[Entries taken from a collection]
******************************
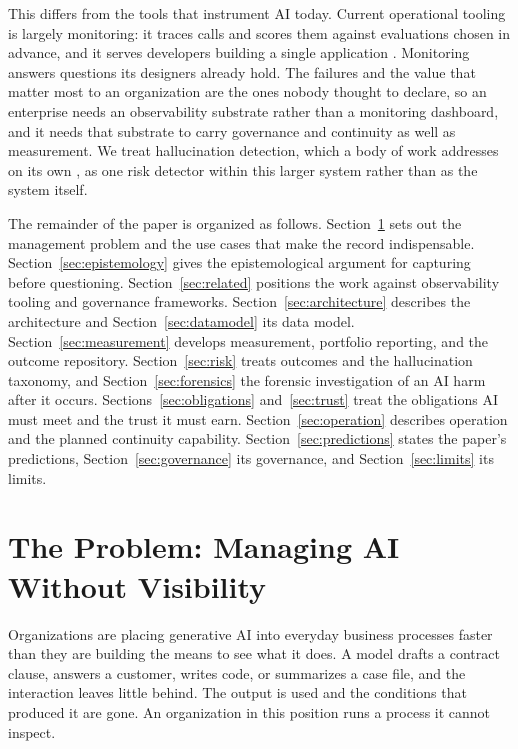 \documentclass[11pt]{article}
\begin{document}
This differs from the tools that instrument AI today. Current operational tooling
is largely monitoring: it traces calls and scores them against evaluations chosen
in advance, and it serves developers building a single application
\cite{majors2022observability}. Monitoring answers questions its designers already
hold. The failures and the value that matter most to an organization are the ones
nobody thought to declare, so an enterprise needs an observability substrate rather
than a monitoring dashboard, and it needs that substrate to carry governance and
continuity as well as measurement. We treat hallucination detection, which a body
of work addresses on its own \cite{ji2023hallucination}, as one risk detector
within this larger system rather than as the system itself.

The remainder of the paper is organized as follows.
Section~\ref{sec:problem} sets out the management problem and the use cases that
make the record indispensable. Section~\ref{sec:epistemology} gives the
epistemological argument for capturing before questioning.
Section~\ref{sec:related} positions the work against observability tooling and
governance frameworks. Section~\ref{sec:architecture} describes the architecture
and Section~\ref{sec:datamodel} its data model. Section~\ref{sec:measurement}
develops measurement, portfolio reporting, and the outcome repository.
Section~\ref{sec:risk} treats outcomes and the hallucination taxonomy, and
Section~\ref{sec:forensics} the forensic investigation of an AI harm after it
occurs. Sections~\ref{sec:obligations} and~\ref{sec:trust} treat the obligations
AI must meet and the trust it must earn. Section~\ref{sec:operation} describes operation
and the planned
continuity capability. Section~\ref{sec:predictions} states the paper's
predictions, Section~\ref{sec:governance} its governance, and
Section~\ref{sec:limits} its limits.

\section{The Problem: Managing AI Without Visibility}
\label{sec:problem}

Organizations are placing generative AI into everyday business processes faster
than they are building the means to see what it does. A model drafts a contract
clause, answers a customer, writes code, or summarizes a case file, and the
interaction leaves little behind. The output is used and the conditions that
produced it are gone. An organization in this position runs a process it cannot
inspect.
\end{document}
******************************
WORK REQUIRED
From the data above, pick out each line containing "answers" and copy it.

OUTPUT OF THE EXERCISE
\cite{majors2022observability}. Monitoring answers questions its designers already
clause, answers a customer, writes code, or summarizes a case file, and the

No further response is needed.